In my notation, $$\langle\bullet,\bullet\rangle$$ is linear in the first variable and anti-linear in the second variable. Let $$Q:H\to H$$ be defined by $$Qh=h-\langle h,e_1\rangle e_1-\langle h,e_2\rangle e_2$$ for all $$h\in H$$. Note that $$Q$$ is hermitian because

\begin{align}\langle Qu,v\rangle &=\big\langle u-\langle u,e_1\rangle e_1-\langle u,e_2\rangle e_2,v\big\rangle\\&=\langle u,v\rangle -\langle u,e_1\rangle \langle e_1,v\rangle -\langle u,e_2\rangle \langle e_2,v\rangle\\&=\langle u,v\rangle -\langle u,e_1\rangle \overline{\langle v,e_1\rangle} -\langle u,e_2\rangle \overline{\langle v,e_2\rangle}\\&=\big\langle u,v-\langle v,e_1\rangle e_1-\langle v,e_2\rangle e_2=\langle u,Qv\rangle.\end{align}

Next, we prove that $$Q$$ is a projection.
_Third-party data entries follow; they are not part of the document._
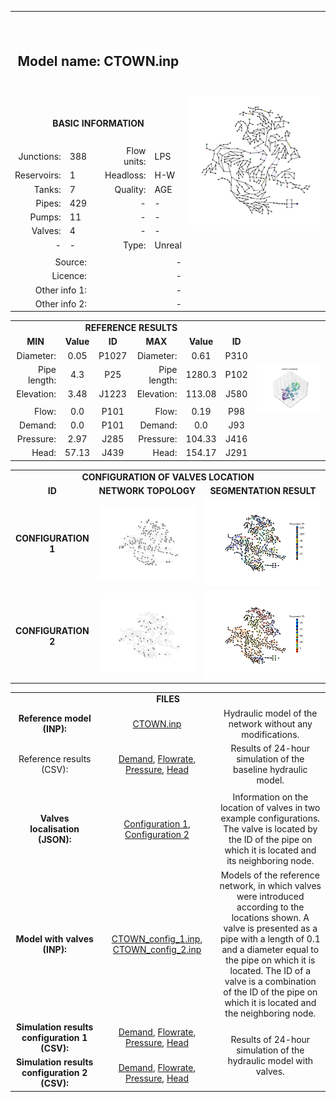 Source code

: <body>
  <table>
          <tr>
              <th colspan="5" height="140px">
                  <h2> Model name: CTOWN.inp </h2>
              </th>
              <th rowspan="14">
                  <img src="https://github.com/Arillos/WDSDataset/blob/main/WDS0004-CTOWN/CTOWN.JPG"                   alt="Network topology" width="100%">
              </th>
          </tr>
          <tr>
              <td colspan="5" align="center" height="60px">
                  <b>BASIC INFORMATION</b>
              </td>
          </tr>
          <tr>
              <td align="right">
                  Junctions:
              </td>
              <td align="left">
                  388
              </td>
              <td rowspan="7">
              </td>
              <td align="right">
                  Flow units:
              </td>
              <td align="left">
                  LPS
              </td>
          </tr>
          <tr>
              <td align="right">
                  Reservoirs:
              </td>
              <td align="left">
                  1
              </td>
              <td align="right">
                  Headloss:
              </td>
              <td align="left">
                  H-W
              </td>
          </tr>
          <tr>
              <td align="right">
                  Tanks:
              </td>
              <td align="left">
                  7
              </td>
              <td align="right">
                  Quality:
              </td>
              <td align="left">
                  AGE
              </td>
          </tr>
          <tr>
              <td align="right">
                  Pipes:
              </td>
              <td align="left">
                  429
              </td>
              <td align="right">
                  -
              </td>
              <td align="left">
                  -
              </td>
          </tr>
          <tr>
              <td align="right">
                  Pumps:
              </td>
              <td align="left">
                  11
              </td>
              <td align="right">
                  -
              </td>
              <td align="left">
                  -
              </td>
          </tr>
          <tr>
              <td align="right">
                  Valves:
              </td>
              <td align="left">
                  4
              </td>
              <td align="right">
                  -
              </td>
              <td align="left">
                  -
              </td>
          </tr>
          <tr>
              <td align="right">
                  -
              </td>
              <td align="left">
                  -
              </td>
              <td align="right">
                  Type:
              </td>
              <td align="left">
                  Unreal
              </td>
          </tr>
          <tr>
              <td colspan="5" align="center">
              </td>
          </tr>
          <tr>
              <td colspan="2" align="right">
                  Source: 
              </td>
              <td colspan="3" align="right">
                  -
              </td>
          </tr>
          <tr>
              <td colspan="2" align="right">
                  Licence: 
              </td>
              <td colspan="3" align="right">
                  -
              </td>
          </tr>
          <tr>
              <td colspan="2" align="right">
                  Other info 1: 
              </td>
              <td colspan="3" align="right">
                  -
              </td>
          </tr>
          <tr>
              <td colspan="2" align="right">
                  Other info 2: 
              </td>
              <td colspan="3" align="right">
                  -
              </td>
          </tr>
  </table>
</body>
<table>
      <td colspan="7" align="center">
          <b>REFERENCE RESULTS</b>
      </td>
      <td rowspan="10">
           <img src="https://github.com/Arillos/WDSDataset/blob/main/WDS0004-CTOWN/CTOWN_node_elevation_3D.png"           alt="Network topology" width="100%">
      </td>
  </tr>
  <tr>
      <td align="center">
         <b>MIN</b>
      </td>
      <td align="center">
          <b>Value</b>
      </td>
      <td align="center">
          <b>ID</b>
      </td>
      <td align="center">
          <b>MAX</b>
      </td>
      <td align="center">
          <b>Value</b>
      </td>
      <td align="center">
         <b>ID</b>
      </td>
  </tr>
  <tr>
      <td align="right">
         Diameter:
      </td>
      <td align="center">
          0.05
      </td>
      <td align="center">
          P1027
      </td>
      <td align="right">
          Diameter:
      </td>
      <td align="center">
          0.61
      </td>
      <td align="center">
          P310
      </td>
  </tr>
  <tr>
      <td align="right">
         Pipe length:
      </td>
      <td align="center">
          4.3
      </td>
      <td align="center">
          P25
      </td>
      <td align="right">
          Pipe length:
      </td>
      <td align="center">
          1280.3
      </td>
      <td align="center">
          P102
      </td>
  </tr>
  <tr>
      <td align="right">
          Elevation:
      </td>
      <td align="center">
          3.48
      </td>
      <td align="center">
          J1223
      </td>
      <td align="right">
          Elevation:
      </td>
      <td align="center">
          113.08
      </td>
      <td align="center">
          J580
      </td>
  </tr>
  <tr>
      <td colspan="6" align="center"> </td>
  </tr>
  <tr>
      <td align="right">
          Flow:
      </td>
      <td align="center">
          0.0
      </td>
      <td align="center">
          P101
      </td>
      <td align="right">
          Flow:
      </td>
      <td align="center">
          0.19
      </td>
      <td align="center">
          P98
      </td>
  </tr>
  <tr>
      <td align="right">
          Demand:
      </td>
      <td align="center">
          0.0
      </td>
      <td align="center">
          P101
      </td>
      <td align="right">
          Demand:
      </td>
      <td align="center">
          0.0
      </td>
      <td align="center">
          J93
      </td>
  </tr>
  <tr>
      <td align="right">
          Pressure:
      </td>
      <td align="center">
          2.97
      </td>
      <td align="center">
          J285
      </td>
      <td align="right">
          Pressure:
      </td>
      <td align="center">
          104.33
      </td>
      <td align="center">
          J416
      </td>
  </tr>
  <tr>
      <td align="right">
          Head:
      </td>
      <td align="center">
          57.13
      </td>
      <td align="center">
          J439
      </td>
      <td align="right">
          Head:
      </td>
      <td align="center">
          154.17
      </td>
      <td align="center">
          J291
      </td>
  </tr>
</table>
<table>
  <tr>
      <td colspan="3" align="center">
          <b>CONFIGURATION OF VALVES LOCATION</b>
      </td>
  </tr>
  <tr>
      <td align="center">
          <b>ID</b>
      </td>
      <td align="center">
          <b>NETWORK TOPOLOGY</b>
      </td>
      <td align="center">
          <b>SEGMENTATION RESULT</b>
      </td>
  </tr>
  <tr>
      <td align="center">
          <b>CONFIGURATION 1</b>
      </td>
      <td align="center">
           <img src="https://github.com/Arillos/WDSDataset/blob/main/WDS0004-CTOWN/CTOWN_valve_config_1.png"           alt="Valve config 1" width="100%">
      </td>
      <td align="center">
           <img src="https://github.com/Arillos/WDSDataset/blob/main/WDS0004-CTOWN/CTOWN_segmentation_config_1.png"           alt="Segmentation config 1" width="100%">
      </td>
  </tr>
  <tr>
      <td align="center">
          <b>CONFIGURATION 2</b>
      </td>
      <td align="center">
           <img src="https://github.com/Arillos/WDSDataset/blob/main/WDS0004-CTOWN/CTOWN_valve_config_2.png"           alt="Valve config 2" width="100%">
      </td>
      <td align="center">
           <img src="https://github.com/Arillos/WDSDataset/blob/main/WDS0004-CTOWN/CTOWN_segmentation_config_2.png"           alt="Segmentation config 2" width="100%">
      </td>
  </tr>
</table>
<table>
  <tr>
      <td colspan="3" align="center">
          <b>FILES</b>
      </td>
  </tr>
  <tr>
      <td align="center">
          <b>Reference model (INP): </b>
      </td>
      <td align="center">
          <a href="https://github.com/Arillos/WDSDataset/blob/main/WDS0004-CTOWN/CTOWN.inp">CTOWN.inp</a>      </td>
      <td align="center" width="35%" text-align="justify">
          Hydraulic model of the network without any modifications.
      </td>
  </tr>
  <tr>
      <td align="center">
          Reference results (CSV):
      </td>
      <td align="center">
          <a href="https://github.com/Arillos/WDSDataset/blob/main/WDS0004-CTOWN/CTOWN_demand.csv">Demand</a>,           <a href="https://github.com/Arillos/WDSDataset/blob/main/WDS0004-CTOWN/CTOWN_flowrate.csv">Flowrate</a>,           <a href="https://github.com/Arillos/WDSDataset/blob/main/WDS0004-CTOWN/CTOWN_pressure.csv">Pressure</a>,           <a href="https://github.com/Arillos/WDSDataset/blob/main/WDS0004-CTOWN/CTOWN_head.csv">Head</a>      </td>
      <td align="center" width="35%" text-align="justify">
          Results of 24-hour simulation of the baseline hydraulic model.
      </td>
  </tr>
  <tr>
      <td colspan="3" align="center">
      </td>
  </tr>
  <tr>
      <td align="center">
          <b>Valves localisation (JSON): </b>
      </td>
      <td align="center">
          <a href="https://github.com/Arillos/WDSDataset/blob/main/WDS0004-CTOWN/CTOWN_valve_config_1.json">Configuration 1</a>,           <a href="https://github.com/Arillos/WDSDataset/blob/main/WDS0004-CTOWN/CTOWN_valve_config_2.json">Configuration 2</a>      </td>
      <td align="center" width="35%" text-align="justify">
          Information on the location of valves in two example configurations.           The valve is located by the ID of the pipe on which it is located and           its neighboring node.
      </td>
  </tr>
  <tr>
      <td align="center">
          <b>Model with valves (INP): </b>
      </td>
      <td align="center">
          <a href="https://github.com/Arillos/WDSDataset/blob/main/WDS0004-CTOWN/CTOWN_config_1.inp">CTOWN_config_1.inp</a>,           <a href="https://github.com/Arillos/WDSDataset/blob/main/WDS0004-CTOWN/CTOWN_config_2.inp">CTOWN_config_2.inp</a>      </td>
      <td align="center" width="35%" text-align="justify">
          Models of the reference network, in which valves were introduced according to the           locations shown. A valve is presented as a pipe with a length of 0.1 and a diameter           equal to the pipe on which it is located. The ID of a valve is a combination of           the ID of the pipe on which it is located and the neighboring node.
      </td>
  </tr>
  <tr>
      <td align="center">
          <b>Simulation results configuration 1 (CSV): </b>
      </td>
      <td align="center">
          <a href="https://github.com/Arillos/WDSDataset/blob/main/WDS0004-CTOWN/CTOWN_demand_config_1.csv">Demand</a>,           <a href="https://github.com/Arillos/WDSDataset/blob/main/WDS0004-CTOWN/CTOWN_flowrate_config_1.csv">Flowrate</a>,           <a href="https://github.com/Arillos/WDSDataset/blob/main/WDS0004-CTOWN/CTOWN_pressure_config_1.csv">Pressure</a>,           <a href="https://github.com/Arillos/WDSDataset/blob/main/WDS0004-CTOWN/CTOWN_head_config_1.csv">Head</a>      </td>
      <td rowspan="2" align="center" width="35%" text-align="justify">
           Results of 24-hour simulation of the hydraulic model with valves.
      </td>
  </tr>
  <tr>
      <td align="center">
          <b>Simulation results configuration 2 (CSV): </b>
      </td>
      <td align="center">
          <a href="https://github.com/Arillos/WDSDataset/blob/main/WDS0004-CTOWN/CTOWN_demand_config_2.csv">Demand</a>,           <a href="https://github.com/Arillos/WDSDataset/blob/main/WDS0004-CTOWN/CTOWN_flowrate_config_2.csv">Flowrate</a>,           <a href="https://github.com/Arillos/WDSDataset/blob/main/WDS0004-CTOWN/CTOWN_pressure_config_2.csv">Pressure</a>,           <a href="https://github.com/Arillos/WDSDataset/blob/main/WDS0004-CTOWN/CTOWN_head_config_2.csv">Head</a>      </td>
  </tr>
</table>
That is, $$Q^2=Q$$. To show this, let $$h\in H$$ be arbitrary. We have

\begin{align} Q^2h&=Q(Qh)=Q\big(h-\langle h,e_1\rangle e_1-\langle h,e_2\rangle e_2\big)\\&=Qh-\langle h,e_1\rangle Qe_1-\langle h,e_2\rangle Qe_2\\&=Qh-\langle h,e_1\rangle \big(e_1-\langle e_1,e_1\rangle e_1-\langle e_1,e_2\rangle e_2\big) -\langle h,e_2\rangle \big(e_2-\langle e_2,e_1\rangle e_1-\langle e_2,e_2\rangle e_2\big) \\&=Qh-\langle h,e_1\rangle (e_1-e_1-0)-\langle h,e_2\rangle (e_2-0-e_2\rangle\\&=Qh-\langle h,e_1\rangle \cdot 0-\langle h,e_2\rangle\cdot 0= Qh.\end{align}

Now, observe that $$Qe_k=e_k$$ for $$k=3,4,5,\ldots$$ but $$Qe_1=Qe_2=0$$. Therefore, for any $$h\in H$$, $$Qh\perp e_1$$ and $$Qh\perp e_2$$. This is because

$$\langle Qh,e_k\rangle =\langle h,Qe_k\rangle =\langle h,0\rangle =0$$

for $$k=1,2$$, so $$Qh\in \{e_1,e_2\}^\perp =E$$. This proves that $$\operatorname{im}Q\subseteq E$$. The final task to show that for any $$h\in E$$, $$Qh=h$$, and this establishes the claim that $$\operatorname{im} Q=E$$. That is, $$Q=P_E$$. To see this, we suppose that $$h\in E$$. Thus, $$h\perp e_1$$ and $$h\perp e_2$$, so $$\langle h,e_1\rangle=\langle h,e_2\rangle=0$$. That is,

$$Qh=h-\langle h,e_1\rangle e_1-\langle h,e_2\rangle e_2=h-0e_1-0e_2=h.$$

I think it is generally true that if $$\{e_1,e_2,e_3,\ldots\}$$ is an orthonormal basis of a separable Hilbert space $$H$$ and $$P$$ is the orthogonal projection onto a closure of the subspace spanned by $$\{e_k:k\in A\}$$, where $$A$$ is a subset of $$\Bbb N_1$$, then $$Ph=\sum_{k\in A}\langle h,e_k\rangle e_k=h-\sum_{k\in \Bbb N_1\setminus A} \langle h,e_k\rangle e_k$$ for all $$h\in H$$. In other words, $$P$$ is the projection onto the orthogonal complement of $$\{e_k:k\in\Bbb{N}_1\setminus A\}$$.